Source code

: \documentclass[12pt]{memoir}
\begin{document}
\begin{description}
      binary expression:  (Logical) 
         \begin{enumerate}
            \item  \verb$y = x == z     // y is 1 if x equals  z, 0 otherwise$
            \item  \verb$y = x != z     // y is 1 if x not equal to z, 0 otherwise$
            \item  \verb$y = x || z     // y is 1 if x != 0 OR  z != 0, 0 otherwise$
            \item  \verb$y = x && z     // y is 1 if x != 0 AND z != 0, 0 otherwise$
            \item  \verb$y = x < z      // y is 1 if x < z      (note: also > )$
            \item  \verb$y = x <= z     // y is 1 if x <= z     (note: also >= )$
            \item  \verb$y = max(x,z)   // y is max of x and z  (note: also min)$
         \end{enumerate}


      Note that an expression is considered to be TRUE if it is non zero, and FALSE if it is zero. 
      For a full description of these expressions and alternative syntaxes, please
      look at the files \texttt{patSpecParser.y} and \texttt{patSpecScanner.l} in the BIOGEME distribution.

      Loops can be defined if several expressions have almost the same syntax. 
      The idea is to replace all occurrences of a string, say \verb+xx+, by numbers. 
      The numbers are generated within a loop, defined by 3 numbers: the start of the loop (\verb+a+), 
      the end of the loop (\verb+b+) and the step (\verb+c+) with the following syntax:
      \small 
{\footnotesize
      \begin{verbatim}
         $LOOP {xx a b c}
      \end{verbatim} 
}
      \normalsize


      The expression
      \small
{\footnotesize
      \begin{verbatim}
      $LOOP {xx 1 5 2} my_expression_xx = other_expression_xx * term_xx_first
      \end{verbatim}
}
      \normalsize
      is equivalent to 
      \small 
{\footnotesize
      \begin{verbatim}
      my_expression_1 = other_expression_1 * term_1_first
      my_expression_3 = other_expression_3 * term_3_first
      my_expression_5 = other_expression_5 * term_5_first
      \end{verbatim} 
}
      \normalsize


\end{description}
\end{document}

§ §

▸ **Exercise aim**: Give back all the material, with each line exactly as it stands.

▸ **Output for this exercise**:
Source code

: \documentclass[12pt]{memoir}
\begin{document}
\begin{description}
      binary expression:  (Logical) 
         \begin{enumerate}
            \item  \verb$y = x == z     // y is 1 if x equals  z, 0 otherwise$
            \item  \verb$y = x != z     // y is 1 if x not equal to z, 0 otherwise$
            \item  \verb$y = x || z     // y is 1 if x != 0 OR  z != 0, 0 otherwise$
            \item  \verb$y = x && z     // y is 1 if x != 0 AND z != 0, 0 otherwise$
            \item  \verb$y = x < z      // y is 1 if x < z      (note: also > )$
            \item  \verb$y = x <= z     // y is 1 if x <= z     (note: also >= )$
            \item  \verb$y = max(x,z)   // y is max of x and z  (note: also min)$
         \end{enumerate}


      Note that an expression is considered to be TRUE if it is non zero, and FALSE if it is zero. 
      For a full description of these expressions and alternative syntaxes, please
      look at the files \texttt{patSpecParser.y} and \texttt{patSpecScanner.l} in the BIOGEME distribution.

      Loops can be defined if several expressions have almost the same syntax. 
      The idea is to replace all occurrences of a string, say \verb+xx+, by numbers. 
      The numbers are generated within a loop, defined by 3 numbers: the start of the loop (\verb+a+), 
      the end of the loop (\verb+b+) and the step (\verb+c+) with the following syntax:
      \small 
{\footnotesize
      \begin{verbatim}
         $LOOP {xx a b c}
      \end{verbatim} 
}
      \normalsize


      The expression
      \small
{\footnotesize
      \begin{verbatim}
      $LOOP {xx 1 5 2} my_expression_xx = other_expression_xx * term_xx_first
      \end{verbatim}
}
      \normalsize
      is equivalent to 
      \small 
{\footnotesize
      \begin{verbatim}
      my_expression_1 = other_expression_1 * term_1_first
      my_expression_3 = other_expression_3 * term_3_first
      my_expression_5 = other_expression_5 * term_5_first
      \end{verbatim} 
}
      \normalsize


\end{description}
\end{document}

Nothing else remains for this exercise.